Government Men by Gary J. Davies


  ****

  "Bates!” Someone was shaking him and whispering insistently into his ear. "Bates, wake up!”

  It sounded like Mel. What was Mel doing here in his apartment? Bates was perfectly comfortable where he was. He buried his face deeper in his pillow and tried to go back to sleep, but someone was bodily trying to pull him up and off his wonderfully warm, soft pillow. He resisted by hugging the pillow even tighter to his face.

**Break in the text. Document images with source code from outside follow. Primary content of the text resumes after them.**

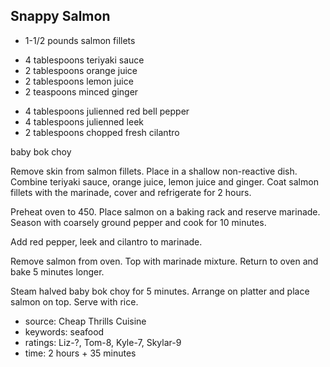 Snappy Salmon
-------------

- 1-1/2 pounds salmon fillets
<!-- -->
- 4 tablespoons teriyaki sauce
- 2 tablespoons orange juice
- 2 tablespoons lemon juice
- 2 teaspoons minced ginger
<!-- -->
- 4 tablespoons julienned red bell pepper
- 4 tablespoons julienned leek
- 2 tablespoons chopped fresh cilantro

baby bok choy

Remove skin from salmon fillets.  Place in a shallow non-reactive
dish.  Combine teriyaki sauce, orange juice, lemon juice and ginger.
Coat salmon fillets with the marinade, cover and refrigerate for 2
hours.

Preheat oven to 450.  Place salmon on a baking rack and reserve
marinade.  Season with coarsely ground pepper and cook for 10 minutes.

Add red pepper, leek and cilantro to marinade.

Remove salmon from oven.  Top with marinade mixture.  Return to oven
and bake 5 minutes longer.

Steam halved baby bok choy for 5 minutes.  Arrange on platter and
place salmon on top.  Serve with rice.

- source: Cheap Thrills Cuisine
- keywords: seafood
- ratings: Liz-?, Tom-8, Kyle-7, Skylar-9
- time: 2 hours + 35 minutes
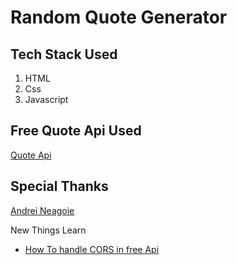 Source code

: # Random Quote Generator

## Tech Stack Used

1. HTML
2. Css
3. Javascript

## Free Quote Api Used

[Quote Api](http://api.forismatic.com/api/1.0/?method=getQuote&lang=en&format=json)

## Special Thanks

[Andrei Neagoie](https://twitter.com/andreineagoie?lang=en)

New Things Learn

- [How To handle CORS in free Api](https://cors-anywhere.herokuapp.com/)

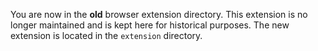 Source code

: You are now in the **old** browser extension directory. This extension is no longer maintained and is kept here for historical purposes. The new extension is located in the `extension` directory.
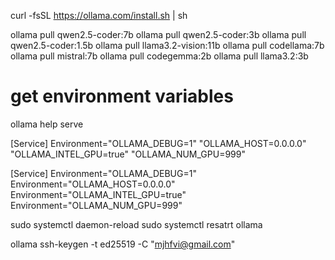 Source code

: curl -fsSL https://ollama.com/install.sh | sh

ollama pull qwen2.5-coder:7b
ollama pull qwen2.5-coder:3b
ollama pull qwen2.5-coder:1.5b
ollama pull llama3.2-vision:11b
ollama pull codellama:7b
ollama pull mistral:7b
ollama pull codegemma:2b
ollama pull llama3.2:3b

# get environment variables
ollama help serve

[Service]
Environment="OLLAMA_DEBUG=1" "OLLAMA_HOST=0.0.0.0" "OLLAMA_INTEL_GPU=true" "OLLAMA_NUM_GPU=999"


[Service]
Environment="OLLAMA_DEBUG=1"
Environment="OLLAMA_HOST=0.0.0.0"
Environment="OLLAMA_INTEL_GPU=true"
Environment="OLLAMA_NUM_GPU=999"


sudo systemctl daemon-reload
sudo systemctl resatrt ollama

ollama
ssh-keygen -t ed25519 -C "mjhfvi@gmail.com"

Abruptly, he heard a familiar woman's voice cursing in Swedish, and the pillow itself started heaving about underneath him!

  He suddenly realized that he was hugging a squirming thigh tightly with both arms, and that his face was pressed into the warm, shapely buttocks of Mel's wife Jane, who lay face down on the floor before him!

  Bates de-tangled himself instantly from the squirming woman and popped off and away from her as if she were poisonous to the touch, with a horrified look on his face. "Fudge Winkies!” he exclaimed. With that, laughter echoed in the vault, and Bates looked around at smiling, laughing faces. He was enormously relieved to see that the laughing faces included those of both Mel and Jane.

  The others were yawning, stretching, struggling to their feet, and making off color remarks. "I told you, Sandra," quipped Norma. "It's the quiet ones you have to look out for."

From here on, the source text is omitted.